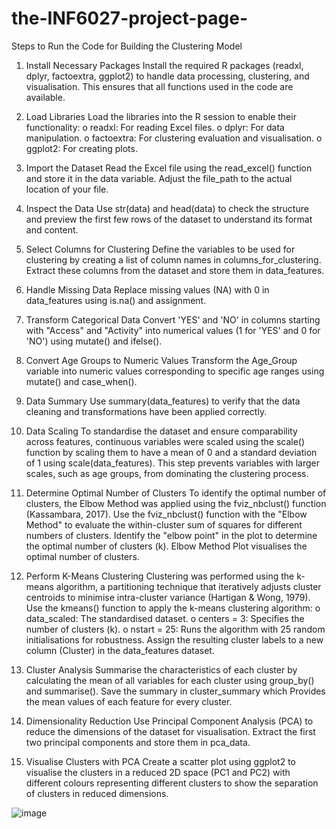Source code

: # the-INF6027-project-page-

Steps to Run the Code for Building the Clustering Model

1.	Install Necessary Packages
Install the required R packages (readxl, dplyr, factoextra, ggplot2) to handle data processing, clustering, and visualisation. This ensures that all functions used in the code are available.

2.	Load Libraries
Load the libraries into the R session to enable their functionality:
o	readxl: For reading Excel files.
o	dplyr: For data manipulation.
o	factoextra: For clustering evaluation and visualisation.
o	ggplot2: For creating plots.
3.	Import the Dataset
Read the Excel file using the read_excel() function and store it in the data variable. Adjust the file_path to the actual location of your file.

4.	Inspect the Data
Use str(data) and head(data) to check the structure and preview the first few rows of the dataset to understand its format and content.

5.	Select Columns for Clustering
Define the variables to be used for clustering by creating a list of column names in columns_for_clustering. Extract these columns from the dataset and store them in data_features.

6.	Handle Missing Data
Replace missing values (NA) with 0 in data_features using is.na() and assignment.

7.	Transform Categorical Data
Convert 'YES' and 'NO' in columns starting with "Access" and "Activity" into numerical values (1 for 'YES' and 0 for 'NO') using mutate() and ifelse().

8.	Convert Age Groups to Numeric Values
Transform the Age_Group variable into numeric values corresponding to specific age ranges using mutate() and case_when().

9.	Data Summary
Use summary(data_features) to verify that the data cleaning and transformations have been applied correctly.

10.	Data Scaling
To standardise the dataset and ensure comparability across features, continuous variables were scaled using the scale() function by scaling them to have a mean of 0 and a standard deviation of 1 using scale(data_features). This step prevents variables with larger scales, such as age groups, from dominating the clustering process.

11.	Determine Optimal Number of Clusters
To identify the optimal number of clusters, the Elbow Method was applied using the fviz_nbclust() function (Kassambara, 2017). Use the fviz_nbclust() function with the "Elbow Method" to evaluate the within-cluster sum of squares for different numbers of clusters. Identify the "elbow point" in the plot to determine the optimal number of clusters (k). Elbow Method Plot visualises the optimal number of clusters. 

12.	Perform K-Means Clustering
Clustering was performed using the k-means algorithm, a partitioning technique that iteratively adjusts cluster centroids to minimise intra-cluster variance (Hartigan & Wong, 1979). Use the kmeans() function to apply the k-means clustering algorithm:
o	data_scaled: The standardised dataset.
o	centers = 3: Specifies the number of clusters (k).
o	nstart = 25: Runs the algorithm with 25 random initialisations for robustness. Assign the resulting cluster labels to a new column (Cluster) in the data_features dataset.
13.	Cluster Analysis
Summarise the characteristics of each cluster by calculating the mean of all variables for each cluster using group_by() and summarise(). Save the summary in cluster_summary which Provides the mean values of each feature for every cluster.

14.	Dimensionality Reduction
Use Principal Component Analysis (PCA) to reduce the dimensions of the dataset for visualisation. Extract the first two principal components and store them in pca_data.

15.	Visualise Clusters with PCA
Create a scatter plot using ggplot2 to visualise the clusters in a reduced 2D space (PC1 and PC2) with different colours representing different clusters to show the separation of clusters in reduced dimensions.

![image](https://github.com/user-attachments/assets/ebb0f771-0441-48cf-9211-cd999e75022d)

-----

### About this exercise
Count the lines in the records above that hold the word "Install", and give only that number.

### Result of this exercise
2